A kosher grocery store in Paris has been burned down on the third anniversary of a deadly attack by an Isis gunman against a Jewish supermarket.

Police said they are investigating a suspected arson attack against the Promo & Destock store in the Parisian suburb of Créteil. The store was recently defaced by Nazi swastikas.

"The damage is believed to be very severe," prosecutor Laure Beccuau told AFP, adding that police do not believe that the fire was an accident.

"There's a link between the graffiti and the fire," Jewish community leader Albert Elharrar told AFP. "It's clear that they came for no other reason but to attack a kosher shop on the day of the commemorations."

The shop was completely destroyed by fire in the early hours of Tuesday (9 January), the third anniversary of the Isis-inspired attack on a kosher supermarket which left four people dead.

Two days after gunmen shot dead journalists at the Charlie Hebdo office, their accomplice Amedy Coulibaly attacked people in the Hypercacher kosher supermarket, holding 19 people hostage for hours. He was shot dead by police.

Hyper Cacher supermarket attack Paris
A policeman stands guard in front of the Hyper Cacher kosher supermarket at the Porte de Vincennes in Paris where four people were killed in a hostage-taking situation during an attack by an Islamist militant on 9 January 2015. REUTERS/Charles Platiau

In the aftermath of the Paris terror attacks, a record number of French Jews fled the country, moving to London and other European cities.

After the attacks, the French government heightened security around Jewish centres and schools. Some 10,000 soldiers survey the streets, mainly in Paris, and 800 Jewish buildings are under permanent surveillance, according to a report by the Kantor Center in Israel. The measures were effective: in 2016 anti-Semitic incidents fell by 61% in France.

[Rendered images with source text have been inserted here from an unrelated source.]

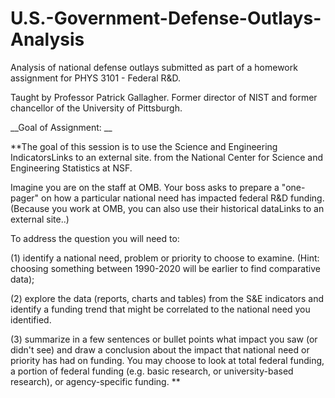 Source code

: # U.S.-Government-Defense-Outlays-Analysis
Analysis of national defense outlays submitted as part of a homework assignment for PHYS 3101 - Federal R&amp;D. 

Taught by Professor Patrick Gallagher. Former director of NIST and former chancellor of the University of Pittsburgh. 

__Goal of Assignment: __

**The goal of this session is to use the Science and Engineering IndicatorsLinks to an external site. from the National Center for Science and Engineering Statistics at NSF. 

Imagine you are on the staff at OMB.  Your boss asks to prepare a "one-pager" on how a particular national need has impacted federal R&D funding.  (Because you work at OMB, you can also use their historical dataLinks to an external site..)

To address the question you will need to:

(1) identify a national need, problem or priority to choose to examine.  (Hint: choosing something between 1990-2020 will be earlier to find comparative data);

(2) explore the data (reports, charts and tables) from the S&E indicators and identify a funding trend that might be correlated to the national need you identified.  

(3) summarize in a few sentences or bullet points what impact you saw (or didn't see) and draw a conclusion about the impact that national need or priority has had on funding.  You may choose to look at total federal funding, a portion of federal funding (e.g. basic research, or university-based research), or agency-specific funding.  **
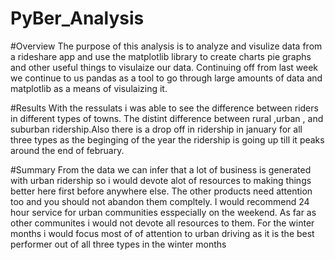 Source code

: # PyBer_Analysis
#Overview
The purpose of this analysis is to analyze and visulize data from a rideshare app and use the matplotlib library
to create charts pie graphs and other useful things to visulaize our data. Continuing off from last 
week we continue to us pandas as a tool to go through large amounts of data and matplotlib as a means of visulaizing it.


#Results
With the ressulats i was able to see the difference between riders in different types of towns. The distint difference
between rural ,urban , and suburban ridership.Also there is a drop off in ridership in january for all three types as the beginging of the 
year the ridership is going up till it peaks around the end of february.

#Summary
From the data we can infer that a lot of business is generated with urban ridership so i would devote alot of resources to making things better
here first before anywhere else. The other products need attention too and you should not abandon them compltely.
I would recommend 24 hour service for urban communities esspecially on the weekend. As far as other communites i would not devote all resources to
them. For the winter months i would focus most of of attention to urban driving as it is the best performer out of all three types in the 
winter months
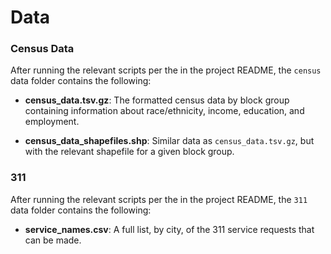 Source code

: # Data

### Census Data

After running the relevant scripts per the in the project README, the `census` data folder contains the following:

* __census_data.tsv.gz__: The formatted census data by block group containing information about race/ethnicity, income, education, and employment.

* __census_data_shapefiles.shp__: Similar data as `census_data.tsv.gz`, but with the relevant shapefile for a given block group.

### 311

After running the relevant scripts per the in the project README, the `311` data folder contains the following:

* __service_names.csv__: A full list, by city, of the 311 service requests that can be made.
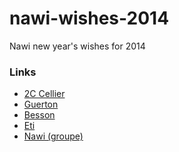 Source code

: nawi-wishes-2014
================

Nawi new year's wishes for 2014

### Links

* [2C Cellier](http://alpinelab.github.io/nawi-wishes-2014/2c-cellier)
* [Guerton](http://alpinelab.github.io/nawi-wishes-2014/guerton)
* [Besson](http://alpinelab.github.io/nawi-wishes-2014/besson)
* [Eti](http://alpinelab.github.io/nawi-wishes-2014/eti)
* [Nawi (groupe)](http://alpinelab.github.io/nawi-wishes-2014/nawi)
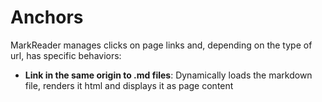 # Anchors

MarkReader manages clicks on page links and, depending on the type of url, has specific behaviors:

- **Link in the same origin to .md files**: Dynamically loads the markdown file, renders it html and displays it as page content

But anti-Semitism still remains an issue in France. Just last week, two Jewish stores in the area of Creteil were vandalised with anti-Semitic graffiti. In 2017, a Jewish woman died after she was pushed from balcony by an Arab man. The Jewish Community Security Service described the incident as a "hate crime."

Former Prime Minister Manuel Valls told Europe Radio 1 on Tuesday (9 January) that more needed to be done to tackle anti-Semitism, which he said he become "deeply rooted" in French society.

"What has changed over the past three years is the awareness of this level of anti-Semitism," he said. "These crimes must be prosecuted and condemned, we need to do more."